Activity.
Please copy each line of the listing below precisely, excluding the images.

Data records.

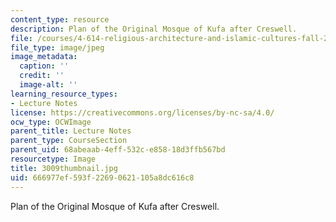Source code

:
 ```yaml
---
content_type: resource
description: Plan of the Original Mosque of Kufa after Creswell.
file: /courses/4-614-religious-architecture-and-islamic-cultures-fall-2002/666977ef593f22690621105a8dc616c8_3009thumbnail.jpg
file_type: image/jpeg
image_metadata:
  caption: ''
  credit: ''
  image-alt: ''
learning_resource_types:
- Lecture Notes
license: https://creativecommons.org/licenses/by-nc-sa/4.0/
ocw_type: OCWImage
parent_title: Lecture Notes
parent_type: CourseSection
parent_uid: 68abeaab-4eff-532c-e858-18d3ffb567bd
resourcetype: Image
title: 3009thumbnail.jpg
uid: 666977ef-593f-2269-0621-105a8dc616c8
---
```

Plan of the Original Mosque of Kufa after Creswell.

Response area.
Source code

:
 ```yaml
---
content_type: resource
description: Plan of the Original Mosque of Kufa after Creswell.
file: /courses/4-614-religious-architecture-and-islamic-cultures-fall-2002/666977ef593f22690621105a8dc616c8_3009thumbnail.jpg
file_type: image/jpeg
image_metadata:
  caption: ''
  credit: ''
  image-alt: ''
learning_resource_types:
- Lecture Notes
license: https://creativecommons.org/licenses/by-nc-sa/4.0/
ocw_type: OCWImage
parent_title: Lecture Notes
parent_type: CourseSection
parent_uid: 68abeaab-4eff-532c-e858-18d3ffb567bd
resourcetype: Image
title: 3009thumbnail.jpg
uid: 666977ef-593f-2269-0621-105a8dc616c8
---
```

Plan of the Original Mosque of Kufa after Creswell.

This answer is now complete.